The AIU's board of directors has 13 members, elected from Allegheny County's 42 suburban public school districts. Dr. Robert Scherrer is the agency's executive director.

==Public school districts served==
- Allegheny Valley School District
- Avonworth School District
- Baldwin-Whitehall School District
- Bethel Park School District
- Brentwood Borough School District
- Carlynton School District
- Chartiers Valley School District
- Clairton City School District
- Cornell School District
- Deer Lakes School District
- Duquesne City School District
- East Allegheny School District
- Elizabeth Forward School District
- Fox Chapel Area School District
- Gateway School District
- Hampton Township School District
- Highlands School District
- Keystone Oaks School District
- McKeesport Area School District
- Montour School District
- Moon Area School District
- Mt. Lebanon School District
- North Allegheny School District
- North Hills School District
- Northgate School District
- Penn Hills School District
- Pine-Richland School District
- Plum Borough School District
- Quaker Valley School District
- Riverview School District
- Shaler Area School District
- South Allegheny School District
- South Fayette Township School District
- South Park School District
- Steel Valley School District
- Sto-Rox School District
- Upper St. Clair School District
- West Allegheny School District
- West Jefferson Hills School District
- West Mifflin Area School District
- Wilkinsburg School District
- Woodland Hills School District

==Career and technology centers served==
- A.W. Beattie Career Center
- Forbes Road Career & Technology Center
- McKeesport Career & Technology Center
- Parkway West Career & Technology Center
- Steel Center Career Technical School

== The role of intermediate units ==
Pennsylvania’s intermediate units were created in 1971 in an effort to help school districts operate more efficiently and meet the specialized needs of their students. Since then, these education agencies have evolved into an important resource on which school districts rely.

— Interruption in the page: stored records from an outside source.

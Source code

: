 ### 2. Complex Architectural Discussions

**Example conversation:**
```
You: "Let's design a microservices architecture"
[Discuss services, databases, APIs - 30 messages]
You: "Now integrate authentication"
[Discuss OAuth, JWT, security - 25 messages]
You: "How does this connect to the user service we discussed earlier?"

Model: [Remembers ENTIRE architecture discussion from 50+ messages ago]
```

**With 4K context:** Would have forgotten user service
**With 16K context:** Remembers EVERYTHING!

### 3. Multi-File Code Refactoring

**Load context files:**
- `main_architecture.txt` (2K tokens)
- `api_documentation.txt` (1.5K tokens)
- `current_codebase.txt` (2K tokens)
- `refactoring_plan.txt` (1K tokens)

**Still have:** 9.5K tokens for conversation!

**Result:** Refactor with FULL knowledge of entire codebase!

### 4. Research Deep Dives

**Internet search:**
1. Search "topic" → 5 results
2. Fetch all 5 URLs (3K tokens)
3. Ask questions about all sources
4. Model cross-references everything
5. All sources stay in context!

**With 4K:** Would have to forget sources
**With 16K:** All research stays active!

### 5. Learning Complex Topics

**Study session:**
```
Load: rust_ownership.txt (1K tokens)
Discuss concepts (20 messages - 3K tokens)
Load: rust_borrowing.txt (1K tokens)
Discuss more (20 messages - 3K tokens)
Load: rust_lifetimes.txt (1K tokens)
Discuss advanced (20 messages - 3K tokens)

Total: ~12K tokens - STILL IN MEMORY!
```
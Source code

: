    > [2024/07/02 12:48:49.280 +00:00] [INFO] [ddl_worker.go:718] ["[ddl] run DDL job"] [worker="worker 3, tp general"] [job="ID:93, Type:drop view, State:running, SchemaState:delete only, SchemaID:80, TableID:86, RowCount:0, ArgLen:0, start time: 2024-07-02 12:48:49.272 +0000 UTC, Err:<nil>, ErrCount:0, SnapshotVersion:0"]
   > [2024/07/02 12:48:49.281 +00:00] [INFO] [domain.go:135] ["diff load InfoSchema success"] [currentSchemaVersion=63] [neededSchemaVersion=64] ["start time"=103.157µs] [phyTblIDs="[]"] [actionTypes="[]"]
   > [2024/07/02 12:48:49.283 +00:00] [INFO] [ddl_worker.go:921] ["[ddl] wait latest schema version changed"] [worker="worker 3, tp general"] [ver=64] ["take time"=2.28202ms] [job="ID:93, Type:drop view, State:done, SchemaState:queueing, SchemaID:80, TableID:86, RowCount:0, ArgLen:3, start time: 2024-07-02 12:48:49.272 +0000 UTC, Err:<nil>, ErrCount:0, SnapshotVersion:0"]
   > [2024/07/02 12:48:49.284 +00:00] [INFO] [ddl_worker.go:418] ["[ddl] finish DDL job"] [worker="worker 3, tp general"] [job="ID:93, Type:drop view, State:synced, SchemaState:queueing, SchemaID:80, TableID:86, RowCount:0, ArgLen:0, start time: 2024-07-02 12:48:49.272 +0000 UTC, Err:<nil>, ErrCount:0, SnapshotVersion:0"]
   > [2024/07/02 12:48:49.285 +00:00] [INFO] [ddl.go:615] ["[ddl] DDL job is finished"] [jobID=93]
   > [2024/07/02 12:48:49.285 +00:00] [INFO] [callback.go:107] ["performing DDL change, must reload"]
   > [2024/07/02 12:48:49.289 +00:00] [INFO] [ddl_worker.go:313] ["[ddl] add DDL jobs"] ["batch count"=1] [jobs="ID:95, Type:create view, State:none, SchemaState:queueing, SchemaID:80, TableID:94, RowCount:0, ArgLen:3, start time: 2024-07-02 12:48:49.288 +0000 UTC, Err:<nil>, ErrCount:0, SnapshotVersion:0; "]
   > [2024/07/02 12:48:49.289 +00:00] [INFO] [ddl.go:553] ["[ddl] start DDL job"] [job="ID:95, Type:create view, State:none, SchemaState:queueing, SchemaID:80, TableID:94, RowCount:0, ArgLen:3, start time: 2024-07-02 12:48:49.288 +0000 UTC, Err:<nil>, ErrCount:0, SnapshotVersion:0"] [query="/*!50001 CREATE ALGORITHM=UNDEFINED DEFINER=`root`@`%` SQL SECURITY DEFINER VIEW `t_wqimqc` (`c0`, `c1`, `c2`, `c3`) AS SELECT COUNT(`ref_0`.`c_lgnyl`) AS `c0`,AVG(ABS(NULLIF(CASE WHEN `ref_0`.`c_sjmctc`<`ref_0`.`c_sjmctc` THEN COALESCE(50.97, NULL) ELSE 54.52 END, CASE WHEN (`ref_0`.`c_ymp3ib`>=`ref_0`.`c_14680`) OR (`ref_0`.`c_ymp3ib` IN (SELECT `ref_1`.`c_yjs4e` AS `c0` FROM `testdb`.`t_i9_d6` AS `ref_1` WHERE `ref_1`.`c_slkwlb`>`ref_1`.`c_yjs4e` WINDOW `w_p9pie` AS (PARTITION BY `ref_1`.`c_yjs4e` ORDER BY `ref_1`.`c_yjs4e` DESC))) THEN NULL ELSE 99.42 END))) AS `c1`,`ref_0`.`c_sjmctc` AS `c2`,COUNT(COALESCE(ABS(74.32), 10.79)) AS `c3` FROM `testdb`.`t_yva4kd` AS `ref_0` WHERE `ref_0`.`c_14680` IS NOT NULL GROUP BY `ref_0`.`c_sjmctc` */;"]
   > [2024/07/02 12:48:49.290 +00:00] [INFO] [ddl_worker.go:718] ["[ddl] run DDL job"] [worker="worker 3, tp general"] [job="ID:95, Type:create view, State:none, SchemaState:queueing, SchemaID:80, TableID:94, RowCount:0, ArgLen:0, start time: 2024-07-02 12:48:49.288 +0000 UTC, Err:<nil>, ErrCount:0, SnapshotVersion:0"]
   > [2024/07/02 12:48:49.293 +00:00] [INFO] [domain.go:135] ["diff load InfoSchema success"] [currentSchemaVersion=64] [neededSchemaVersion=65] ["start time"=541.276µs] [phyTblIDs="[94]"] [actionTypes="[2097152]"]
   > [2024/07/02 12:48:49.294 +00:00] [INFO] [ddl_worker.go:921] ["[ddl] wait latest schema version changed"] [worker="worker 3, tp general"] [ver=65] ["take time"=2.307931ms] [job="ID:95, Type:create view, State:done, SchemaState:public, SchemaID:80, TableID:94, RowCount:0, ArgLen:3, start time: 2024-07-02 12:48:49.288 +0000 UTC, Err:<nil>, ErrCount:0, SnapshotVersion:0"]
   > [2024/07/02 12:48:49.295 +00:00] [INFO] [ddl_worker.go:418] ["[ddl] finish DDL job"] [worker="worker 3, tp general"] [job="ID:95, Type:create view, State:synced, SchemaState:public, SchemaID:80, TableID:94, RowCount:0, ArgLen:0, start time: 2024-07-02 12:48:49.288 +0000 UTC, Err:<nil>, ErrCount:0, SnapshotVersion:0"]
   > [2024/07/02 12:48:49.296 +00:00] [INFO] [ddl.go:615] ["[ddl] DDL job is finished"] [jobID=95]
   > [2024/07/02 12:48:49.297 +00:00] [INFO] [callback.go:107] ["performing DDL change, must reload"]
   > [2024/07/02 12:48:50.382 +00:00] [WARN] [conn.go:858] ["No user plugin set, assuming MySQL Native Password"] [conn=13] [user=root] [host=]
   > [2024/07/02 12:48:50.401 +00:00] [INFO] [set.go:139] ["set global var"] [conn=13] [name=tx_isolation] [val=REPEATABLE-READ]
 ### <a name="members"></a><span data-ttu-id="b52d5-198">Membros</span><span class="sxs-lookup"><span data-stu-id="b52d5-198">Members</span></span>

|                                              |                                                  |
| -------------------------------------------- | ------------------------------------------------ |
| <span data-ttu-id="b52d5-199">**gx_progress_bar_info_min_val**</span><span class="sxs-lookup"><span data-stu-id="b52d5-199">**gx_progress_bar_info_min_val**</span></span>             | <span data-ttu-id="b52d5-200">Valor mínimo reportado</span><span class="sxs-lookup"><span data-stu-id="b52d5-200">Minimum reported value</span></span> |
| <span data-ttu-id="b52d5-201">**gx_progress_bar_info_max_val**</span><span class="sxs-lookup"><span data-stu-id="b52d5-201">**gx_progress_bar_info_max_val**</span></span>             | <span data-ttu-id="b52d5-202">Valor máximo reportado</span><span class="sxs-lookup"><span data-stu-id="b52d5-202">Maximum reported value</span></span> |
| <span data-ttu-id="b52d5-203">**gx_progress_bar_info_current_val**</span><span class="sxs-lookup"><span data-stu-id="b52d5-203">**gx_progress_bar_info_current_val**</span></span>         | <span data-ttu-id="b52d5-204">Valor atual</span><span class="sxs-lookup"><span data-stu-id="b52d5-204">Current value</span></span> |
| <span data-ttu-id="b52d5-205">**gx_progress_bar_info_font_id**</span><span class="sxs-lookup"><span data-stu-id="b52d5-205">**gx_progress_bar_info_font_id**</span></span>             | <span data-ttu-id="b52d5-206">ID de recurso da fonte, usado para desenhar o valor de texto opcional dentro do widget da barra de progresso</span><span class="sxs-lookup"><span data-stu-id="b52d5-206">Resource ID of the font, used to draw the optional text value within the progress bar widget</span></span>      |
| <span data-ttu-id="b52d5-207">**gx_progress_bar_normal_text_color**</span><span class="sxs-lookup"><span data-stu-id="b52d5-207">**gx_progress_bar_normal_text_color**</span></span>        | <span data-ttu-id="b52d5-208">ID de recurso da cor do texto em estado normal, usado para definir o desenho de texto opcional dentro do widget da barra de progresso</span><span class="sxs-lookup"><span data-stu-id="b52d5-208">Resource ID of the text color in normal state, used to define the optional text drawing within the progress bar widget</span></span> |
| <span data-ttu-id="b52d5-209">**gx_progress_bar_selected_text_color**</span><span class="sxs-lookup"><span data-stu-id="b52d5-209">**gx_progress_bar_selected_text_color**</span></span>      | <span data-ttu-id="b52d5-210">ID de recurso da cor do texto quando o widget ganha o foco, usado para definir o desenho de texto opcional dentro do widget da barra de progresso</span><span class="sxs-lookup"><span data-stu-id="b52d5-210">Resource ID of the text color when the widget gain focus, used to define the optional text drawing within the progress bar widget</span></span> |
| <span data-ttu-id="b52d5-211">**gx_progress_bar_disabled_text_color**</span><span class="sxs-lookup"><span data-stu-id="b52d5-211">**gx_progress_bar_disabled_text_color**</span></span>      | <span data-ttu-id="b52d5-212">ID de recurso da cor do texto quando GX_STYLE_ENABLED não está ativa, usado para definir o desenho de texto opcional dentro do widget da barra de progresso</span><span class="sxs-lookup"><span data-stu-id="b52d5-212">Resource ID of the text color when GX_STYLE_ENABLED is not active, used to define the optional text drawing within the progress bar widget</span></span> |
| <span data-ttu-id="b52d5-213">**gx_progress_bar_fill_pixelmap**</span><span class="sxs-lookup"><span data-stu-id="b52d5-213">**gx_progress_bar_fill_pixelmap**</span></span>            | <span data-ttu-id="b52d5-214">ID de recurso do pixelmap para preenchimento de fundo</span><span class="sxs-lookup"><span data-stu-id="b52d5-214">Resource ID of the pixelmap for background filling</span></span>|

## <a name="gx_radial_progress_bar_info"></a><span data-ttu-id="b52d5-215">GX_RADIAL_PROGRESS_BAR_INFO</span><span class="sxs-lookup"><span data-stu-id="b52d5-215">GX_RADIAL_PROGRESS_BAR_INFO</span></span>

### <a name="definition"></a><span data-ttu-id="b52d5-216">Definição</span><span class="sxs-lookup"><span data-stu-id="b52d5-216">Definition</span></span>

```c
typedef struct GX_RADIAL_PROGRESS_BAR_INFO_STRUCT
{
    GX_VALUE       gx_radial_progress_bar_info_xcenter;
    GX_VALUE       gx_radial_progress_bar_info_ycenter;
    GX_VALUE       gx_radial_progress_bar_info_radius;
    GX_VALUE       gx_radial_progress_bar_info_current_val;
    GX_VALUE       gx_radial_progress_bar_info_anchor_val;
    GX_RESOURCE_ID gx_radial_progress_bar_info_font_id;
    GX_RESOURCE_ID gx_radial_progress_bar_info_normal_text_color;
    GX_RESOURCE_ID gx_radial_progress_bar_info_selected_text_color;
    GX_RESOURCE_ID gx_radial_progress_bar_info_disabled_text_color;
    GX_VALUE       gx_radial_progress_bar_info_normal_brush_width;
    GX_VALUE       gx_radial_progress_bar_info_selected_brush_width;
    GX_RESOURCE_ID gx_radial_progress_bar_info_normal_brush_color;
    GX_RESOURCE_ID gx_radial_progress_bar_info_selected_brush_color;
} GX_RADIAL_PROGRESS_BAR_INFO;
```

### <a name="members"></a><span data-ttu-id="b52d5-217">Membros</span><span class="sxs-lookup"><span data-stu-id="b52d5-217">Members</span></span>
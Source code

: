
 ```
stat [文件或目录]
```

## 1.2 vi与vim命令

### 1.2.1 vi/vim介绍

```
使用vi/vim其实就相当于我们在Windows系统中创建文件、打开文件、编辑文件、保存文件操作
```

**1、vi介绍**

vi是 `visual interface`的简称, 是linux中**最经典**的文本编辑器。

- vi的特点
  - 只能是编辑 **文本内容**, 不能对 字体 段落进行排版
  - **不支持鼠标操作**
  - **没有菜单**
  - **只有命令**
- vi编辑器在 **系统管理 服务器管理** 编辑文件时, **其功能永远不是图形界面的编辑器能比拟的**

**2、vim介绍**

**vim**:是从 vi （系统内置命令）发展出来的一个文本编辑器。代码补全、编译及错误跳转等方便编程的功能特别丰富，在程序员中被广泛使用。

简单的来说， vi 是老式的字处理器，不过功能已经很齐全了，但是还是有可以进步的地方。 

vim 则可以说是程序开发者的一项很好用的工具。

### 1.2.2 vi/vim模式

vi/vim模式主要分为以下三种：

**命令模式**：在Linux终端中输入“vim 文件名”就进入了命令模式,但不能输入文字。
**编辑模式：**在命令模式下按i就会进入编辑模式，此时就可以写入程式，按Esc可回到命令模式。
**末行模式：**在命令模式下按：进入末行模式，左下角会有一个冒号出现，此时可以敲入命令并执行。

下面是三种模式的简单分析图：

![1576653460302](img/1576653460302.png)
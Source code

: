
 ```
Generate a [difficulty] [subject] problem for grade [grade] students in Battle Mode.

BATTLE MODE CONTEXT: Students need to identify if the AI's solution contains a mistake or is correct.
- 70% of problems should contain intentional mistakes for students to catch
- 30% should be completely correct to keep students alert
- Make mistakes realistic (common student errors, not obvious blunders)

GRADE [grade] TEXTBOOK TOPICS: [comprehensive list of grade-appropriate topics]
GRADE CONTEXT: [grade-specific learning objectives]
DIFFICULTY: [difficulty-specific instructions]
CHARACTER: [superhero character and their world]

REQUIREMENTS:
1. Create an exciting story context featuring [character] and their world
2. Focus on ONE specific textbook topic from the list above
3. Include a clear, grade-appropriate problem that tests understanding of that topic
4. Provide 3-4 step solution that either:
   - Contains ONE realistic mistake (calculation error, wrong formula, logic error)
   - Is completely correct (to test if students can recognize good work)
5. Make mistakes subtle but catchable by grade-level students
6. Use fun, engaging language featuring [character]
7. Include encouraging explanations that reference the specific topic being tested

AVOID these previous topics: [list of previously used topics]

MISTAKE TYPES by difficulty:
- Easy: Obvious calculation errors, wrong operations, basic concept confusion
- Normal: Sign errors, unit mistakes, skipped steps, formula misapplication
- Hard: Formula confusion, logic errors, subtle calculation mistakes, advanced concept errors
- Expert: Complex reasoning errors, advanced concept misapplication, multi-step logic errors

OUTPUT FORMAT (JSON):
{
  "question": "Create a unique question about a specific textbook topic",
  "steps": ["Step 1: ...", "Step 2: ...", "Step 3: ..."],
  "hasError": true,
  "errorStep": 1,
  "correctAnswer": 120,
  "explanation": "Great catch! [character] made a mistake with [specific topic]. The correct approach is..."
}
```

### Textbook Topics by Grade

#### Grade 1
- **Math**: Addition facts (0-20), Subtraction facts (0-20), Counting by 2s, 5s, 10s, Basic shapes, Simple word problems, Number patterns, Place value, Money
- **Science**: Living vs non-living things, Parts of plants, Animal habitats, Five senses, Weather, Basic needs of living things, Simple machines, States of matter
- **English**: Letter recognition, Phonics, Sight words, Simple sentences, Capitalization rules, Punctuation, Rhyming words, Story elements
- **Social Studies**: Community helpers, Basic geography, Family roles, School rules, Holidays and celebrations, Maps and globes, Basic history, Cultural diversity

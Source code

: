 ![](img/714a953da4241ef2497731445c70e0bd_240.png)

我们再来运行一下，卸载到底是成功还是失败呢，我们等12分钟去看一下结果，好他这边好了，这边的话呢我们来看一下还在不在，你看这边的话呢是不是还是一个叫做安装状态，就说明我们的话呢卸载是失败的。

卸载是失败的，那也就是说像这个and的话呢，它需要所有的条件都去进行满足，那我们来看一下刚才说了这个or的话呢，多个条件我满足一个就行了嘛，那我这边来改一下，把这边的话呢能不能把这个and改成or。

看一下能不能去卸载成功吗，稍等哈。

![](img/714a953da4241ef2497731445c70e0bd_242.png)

School districts and intermediate units are separate legal entities. Intermediate units have no legal jurisdiction over school districts and do not control school districts. On the contrary, intermediate units exist to serve school districts and provide leadership which will improve local operations. Although intermediate units are an extension of the Pennsylvania Department of Education, they differ greatly from local school districts in several ways.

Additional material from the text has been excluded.